[[ Provided entries open ]]

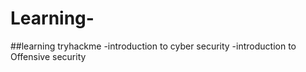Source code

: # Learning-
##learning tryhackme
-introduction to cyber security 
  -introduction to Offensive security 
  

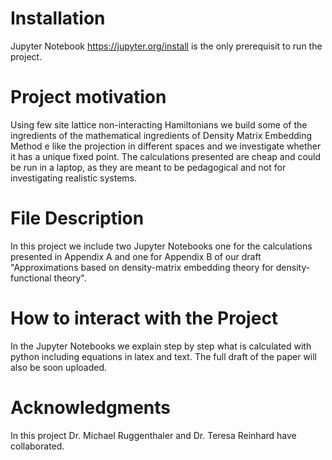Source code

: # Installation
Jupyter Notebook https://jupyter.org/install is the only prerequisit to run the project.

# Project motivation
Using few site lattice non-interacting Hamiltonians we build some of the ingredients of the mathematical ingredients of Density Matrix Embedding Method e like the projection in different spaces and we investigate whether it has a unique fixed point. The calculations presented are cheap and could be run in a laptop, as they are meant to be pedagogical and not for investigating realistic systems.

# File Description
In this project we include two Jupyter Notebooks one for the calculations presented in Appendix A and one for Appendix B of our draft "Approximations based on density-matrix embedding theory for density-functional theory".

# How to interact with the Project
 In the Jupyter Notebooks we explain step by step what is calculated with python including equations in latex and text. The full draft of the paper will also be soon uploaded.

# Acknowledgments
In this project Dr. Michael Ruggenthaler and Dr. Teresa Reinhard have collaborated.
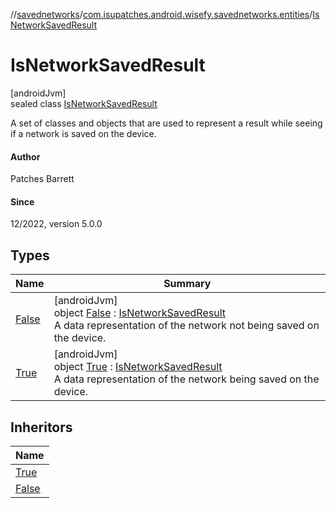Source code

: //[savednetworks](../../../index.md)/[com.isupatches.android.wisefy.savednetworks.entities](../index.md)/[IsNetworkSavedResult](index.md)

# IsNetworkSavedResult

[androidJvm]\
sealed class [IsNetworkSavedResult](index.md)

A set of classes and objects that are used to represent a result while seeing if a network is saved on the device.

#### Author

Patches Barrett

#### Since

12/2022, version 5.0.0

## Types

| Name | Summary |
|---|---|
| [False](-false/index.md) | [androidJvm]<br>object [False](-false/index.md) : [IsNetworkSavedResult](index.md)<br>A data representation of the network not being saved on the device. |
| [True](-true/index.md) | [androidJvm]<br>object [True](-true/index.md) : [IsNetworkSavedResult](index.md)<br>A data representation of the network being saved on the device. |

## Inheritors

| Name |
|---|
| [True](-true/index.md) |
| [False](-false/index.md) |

[[ Provided entries closed ]]
[[ Provided entries open ]]

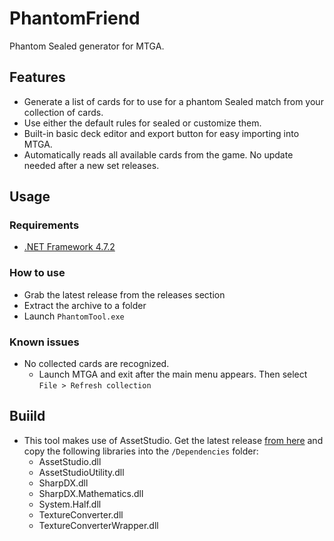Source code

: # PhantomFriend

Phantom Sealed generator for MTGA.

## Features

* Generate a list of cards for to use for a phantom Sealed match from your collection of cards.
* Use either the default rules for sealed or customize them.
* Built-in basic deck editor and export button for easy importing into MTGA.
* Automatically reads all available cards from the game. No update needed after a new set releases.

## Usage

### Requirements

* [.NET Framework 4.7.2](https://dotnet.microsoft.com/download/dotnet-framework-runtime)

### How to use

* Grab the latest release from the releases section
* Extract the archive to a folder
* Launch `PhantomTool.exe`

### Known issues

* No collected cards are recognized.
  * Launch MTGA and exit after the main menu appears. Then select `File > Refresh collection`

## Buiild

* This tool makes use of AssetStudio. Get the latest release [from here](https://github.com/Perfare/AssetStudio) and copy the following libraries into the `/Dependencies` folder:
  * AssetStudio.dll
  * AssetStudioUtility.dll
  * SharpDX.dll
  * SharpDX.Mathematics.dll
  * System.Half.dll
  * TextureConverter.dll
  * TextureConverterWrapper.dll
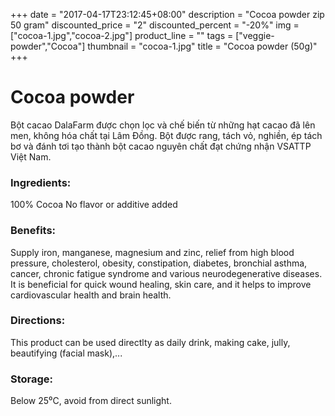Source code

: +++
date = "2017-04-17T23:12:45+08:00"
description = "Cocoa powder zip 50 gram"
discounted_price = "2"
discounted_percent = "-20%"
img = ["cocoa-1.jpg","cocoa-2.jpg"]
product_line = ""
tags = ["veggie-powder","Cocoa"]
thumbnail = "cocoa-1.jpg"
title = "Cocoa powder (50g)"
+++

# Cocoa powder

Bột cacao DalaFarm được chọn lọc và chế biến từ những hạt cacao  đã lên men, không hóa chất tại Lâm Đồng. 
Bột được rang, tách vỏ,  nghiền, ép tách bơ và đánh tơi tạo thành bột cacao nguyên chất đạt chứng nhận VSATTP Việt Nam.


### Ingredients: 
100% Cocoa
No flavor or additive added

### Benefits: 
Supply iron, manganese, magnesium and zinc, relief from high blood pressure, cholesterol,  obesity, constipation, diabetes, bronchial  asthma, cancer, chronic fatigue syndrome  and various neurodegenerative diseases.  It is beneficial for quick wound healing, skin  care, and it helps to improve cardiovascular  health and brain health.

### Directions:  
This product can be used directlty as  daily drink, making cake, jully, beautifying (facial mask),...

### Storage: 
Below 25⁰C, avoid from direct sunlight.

[[ Provided entries closed ]]
[[ Provided entries open ]]

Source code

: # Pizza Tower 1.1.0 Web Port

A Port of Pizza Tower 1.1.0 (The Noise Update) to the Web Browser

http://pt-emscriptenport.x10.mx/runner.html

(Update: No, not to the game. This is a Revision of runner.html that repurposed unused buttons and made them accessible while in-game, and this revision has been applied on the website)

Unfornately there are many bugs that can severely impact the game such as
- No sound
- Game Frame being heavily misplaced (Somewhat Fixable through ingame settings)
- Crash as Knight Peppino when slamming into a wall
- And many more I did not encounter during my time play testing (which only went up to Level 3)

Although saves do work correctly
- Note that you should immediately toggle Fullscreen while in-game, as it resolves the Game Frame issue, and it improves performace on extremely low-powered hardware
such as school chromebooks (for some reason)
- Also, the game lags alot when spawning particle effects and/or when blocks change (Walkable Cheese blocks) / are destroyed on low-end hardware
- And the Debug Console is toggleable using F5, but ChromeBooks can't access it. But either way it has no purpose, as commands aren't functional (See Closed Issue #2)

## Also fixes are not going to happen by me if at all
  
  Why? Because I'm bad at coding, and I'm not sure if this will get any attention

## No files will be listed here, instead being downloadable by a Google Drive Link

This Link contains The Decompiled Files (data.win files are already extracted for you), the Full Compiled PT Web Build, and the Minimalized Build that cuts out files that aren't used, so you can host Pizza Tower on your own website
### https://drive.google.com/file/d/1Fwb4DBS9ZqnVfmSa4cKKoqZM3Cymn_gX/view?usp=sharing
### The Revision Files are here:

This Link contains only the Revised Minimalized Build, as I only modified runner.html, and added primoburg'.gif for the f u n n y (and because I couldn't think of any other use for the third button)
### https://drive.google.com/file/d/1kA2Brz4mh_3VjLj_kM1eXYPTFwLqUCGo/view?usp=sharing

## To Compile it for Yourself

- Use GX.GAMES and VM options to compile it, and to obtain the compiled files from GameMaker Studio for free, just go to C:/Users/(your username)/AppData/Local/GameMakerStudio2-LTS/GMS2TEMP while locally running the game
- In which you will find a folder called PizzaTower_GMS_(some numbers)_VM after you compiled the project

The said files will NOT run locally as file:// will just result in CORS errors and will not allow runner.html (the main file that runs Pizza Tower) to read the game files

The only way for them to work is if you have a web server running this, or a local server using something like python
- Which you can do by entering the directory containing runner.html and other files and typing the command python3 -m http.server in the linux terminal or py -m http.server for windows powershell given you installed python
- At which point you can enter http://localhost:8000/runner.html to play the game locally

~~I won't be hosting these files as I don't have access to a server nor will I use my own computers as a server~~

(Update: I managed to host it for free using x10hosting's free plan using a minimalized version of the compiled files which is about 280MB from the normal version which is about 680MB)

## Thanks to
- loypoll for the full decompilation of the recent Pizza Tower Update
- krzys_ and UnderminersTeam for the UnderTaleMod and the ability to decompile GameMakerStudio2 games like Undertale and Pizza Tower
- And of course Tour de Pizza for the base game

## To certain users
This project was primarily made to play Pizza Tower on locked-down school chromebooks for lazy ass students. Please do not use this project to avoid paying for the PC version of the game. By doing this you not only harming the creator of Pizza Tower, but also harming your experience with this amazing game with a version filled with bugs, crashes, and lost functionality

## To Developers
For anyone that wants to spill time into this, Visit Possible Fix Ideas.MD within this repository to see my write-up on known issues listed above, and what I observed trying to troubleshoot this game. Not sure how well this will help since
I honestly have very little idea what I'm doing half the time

[[ Provided entries closed ]]

**Aim of the exercise:** Wherever "powder" occurs in the records above, copy the line it sits in.

**Result:**
description = "Cocoa powder zip 50 gram"
tags = ["veggie-powder","Cocoa"]
title = "Cocoa powder (50g)"
# Cocoa powder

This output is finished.